A moyen terme, ce-sont bien des enjeux stratégiques qui vont donc occuper le territoire, nécessitant une vision politique et suscitant inévitablement des divergences entre les villes. Dès le mois de juin, la question de la participation des communes au fonds de péréquation a divisé les élus. Et le dossier de la gestion de l’eau, qui pourrait passer en régie publique, promet aussi des débats animés, une fois passée l’étape consensuelle des études. «J’ai des valeurs que j’essaie d’impulser, il faut que l’on crée des dynamiques de solidarité, insiste Michel Leprêtre. Cela ne sera pas simple de rapprocher les intérêts des populations extrêmement pauvres du territoire et celles qui le sont un peu moins. Nous avons déjà eu des débats, parfois vifs, sur les moyens financiers de nos initiatives solidaire, et notamment un long débat sur la péréquation, reconnaît l’élu. Mais je veux travailler à cimenter, élaborer des connexions, des objectifs communs. La solidarité doit aussi se construire à l’échelle de la métropole. Car ne nous voilons pas la face, nous n’avons pas la même problématique aujourd’hui dans le T12 que dans le territoire autour de la Défense. Cette question de la solidarité, je la poserai donc dans le territoire mais aussi dans la métropole.»
«problème de démocratie»
Alors que la démocratie à l’échelle des élus constitue déjà un défi colossal, reste à l’étendre aux citoyens. «J’ai un problème de démocratie, j’ai un problème de communication, d’information, pour que l’objet du territoire soit en rapport avec les attentes des habitants. La population a besoin de partager, d’être dans la construction», pose Michel Leprêtre. Pour cela, l’élu compte s’appuyer sur des réalisations concrètes. «Le jour où l’on sera capable de parler de la Cité de la gastronomie, cela parlera à des dizaines de milliers d’habitants», se projette-t-il. En attendant, le territoire T12 a consulté les habitants sur son nom, Grand Orly Seine Bièvre, qui devrait être adopté lors du Conseil territorial de ce lundi 26 septembre. Suivra une consultation sur le logo.

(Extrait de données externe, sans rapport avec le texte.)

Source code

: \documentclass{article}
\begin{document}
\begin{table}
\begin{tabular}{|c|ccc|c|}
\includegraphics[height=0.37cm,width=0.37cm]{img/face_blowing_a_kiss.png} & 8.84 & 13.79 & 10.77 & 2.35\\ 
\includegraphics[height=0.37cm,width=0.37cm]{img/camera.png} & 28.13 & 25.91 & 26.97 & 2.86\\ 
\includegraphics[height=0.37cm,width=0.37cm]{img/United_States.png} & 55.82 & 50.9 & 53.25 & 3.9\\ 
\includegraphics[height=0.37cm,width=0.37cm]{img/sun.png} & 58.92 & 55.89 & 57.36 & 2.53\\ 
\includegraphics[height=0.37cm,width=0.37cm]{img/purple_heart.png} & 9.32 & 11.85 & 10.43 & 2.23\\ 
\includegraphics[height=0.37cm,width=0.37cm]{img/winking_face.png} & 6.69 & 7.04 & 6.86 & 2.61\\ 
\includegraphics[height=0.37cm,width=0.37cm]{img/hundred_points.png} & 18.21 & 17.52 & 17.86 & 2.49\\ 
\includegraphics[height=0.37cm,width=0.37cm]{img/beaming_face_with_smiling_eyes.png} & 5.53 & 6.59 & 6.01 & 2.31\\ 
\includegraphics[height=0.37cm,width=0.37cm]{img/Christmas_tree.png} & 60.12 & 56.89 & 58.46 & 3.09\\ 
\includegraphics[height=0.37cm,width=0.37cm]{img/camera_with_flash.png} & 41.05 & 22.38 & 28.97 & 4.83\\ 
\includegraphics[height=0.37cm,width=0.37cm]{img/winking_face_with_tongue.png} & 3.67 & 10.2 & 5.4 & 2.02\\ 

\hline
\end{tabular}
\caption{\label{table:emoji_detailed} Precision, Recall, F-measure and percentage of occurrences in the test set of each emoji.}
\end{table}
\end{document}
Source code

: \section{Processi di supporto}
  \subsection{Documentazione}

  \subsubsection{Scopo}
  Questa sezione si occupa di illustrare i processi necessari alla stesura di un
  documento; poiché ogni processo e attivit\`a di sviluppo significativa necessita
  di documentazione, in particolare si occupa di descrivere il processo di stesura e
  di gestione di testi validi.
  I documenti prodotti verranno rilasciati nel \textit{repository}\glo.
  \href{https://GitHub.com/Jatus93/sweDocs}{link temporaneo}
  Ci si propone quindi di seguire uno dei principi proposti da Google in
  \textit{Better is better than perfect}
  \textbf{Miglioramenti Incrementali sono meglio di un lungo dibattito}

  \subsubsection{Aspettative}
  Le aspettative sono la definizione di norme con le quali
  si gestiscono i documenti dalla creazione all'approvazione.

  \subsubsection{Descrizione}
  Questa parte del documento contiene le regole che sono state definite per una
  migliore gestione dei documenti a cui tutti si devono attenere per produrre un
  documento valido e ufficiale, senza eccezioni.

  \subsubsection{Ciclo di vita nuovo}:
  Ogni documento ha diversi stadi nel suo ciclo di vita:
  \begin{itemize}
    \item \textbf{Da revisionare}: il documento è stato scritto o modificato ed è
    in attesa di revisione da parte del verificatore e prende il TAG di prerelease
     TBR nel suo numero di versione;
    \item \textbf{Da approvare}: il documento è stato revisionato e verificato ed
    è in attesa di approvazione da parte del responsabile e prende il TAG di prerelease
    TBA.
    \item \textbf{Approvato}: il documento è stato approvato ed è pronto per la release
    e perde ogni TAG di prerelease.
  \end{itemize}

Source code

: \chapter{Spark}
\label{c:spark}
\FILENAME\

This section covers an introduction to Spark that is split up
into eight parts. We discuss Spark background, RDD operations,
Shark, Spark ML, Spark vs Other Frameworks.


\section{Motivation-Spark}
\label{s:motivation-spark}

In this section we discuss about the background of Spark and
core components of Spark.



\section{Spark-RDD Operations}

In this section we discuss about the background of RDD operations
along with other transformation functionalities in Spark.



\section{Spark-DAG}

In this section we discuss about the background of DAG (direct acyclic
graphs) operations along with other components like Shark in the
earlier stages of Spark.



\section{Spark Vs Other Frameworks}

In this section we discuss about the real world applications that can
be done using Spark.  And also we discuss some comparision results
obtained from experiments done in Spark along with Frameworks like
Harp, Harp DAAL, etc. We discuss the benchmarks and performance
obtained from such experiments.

* Ablon-sur-Seine, Arcueil, Cachan, Chevilly-Larue, Choisy-le-Roi, Fresnes, Gentilly, Ivry-sur-Seine, Le Kremlin-Bicêtre, L’Haÿ-les-Roses, Orly, Rungis, Thiais, Valenton, Villejuif, Villeneuve-le-Roi, Villeneuve-Saint-Georges et Vitry-sur-Seine (où se trouve le siège actuel du territoire), dans le Val-de-Marne. Athis-Mons, Viry-Châtillon, Juvisy-sur-Orge, Morangis, Paray-Vieille-Poste et Savigny-sur-Orge en Essonne.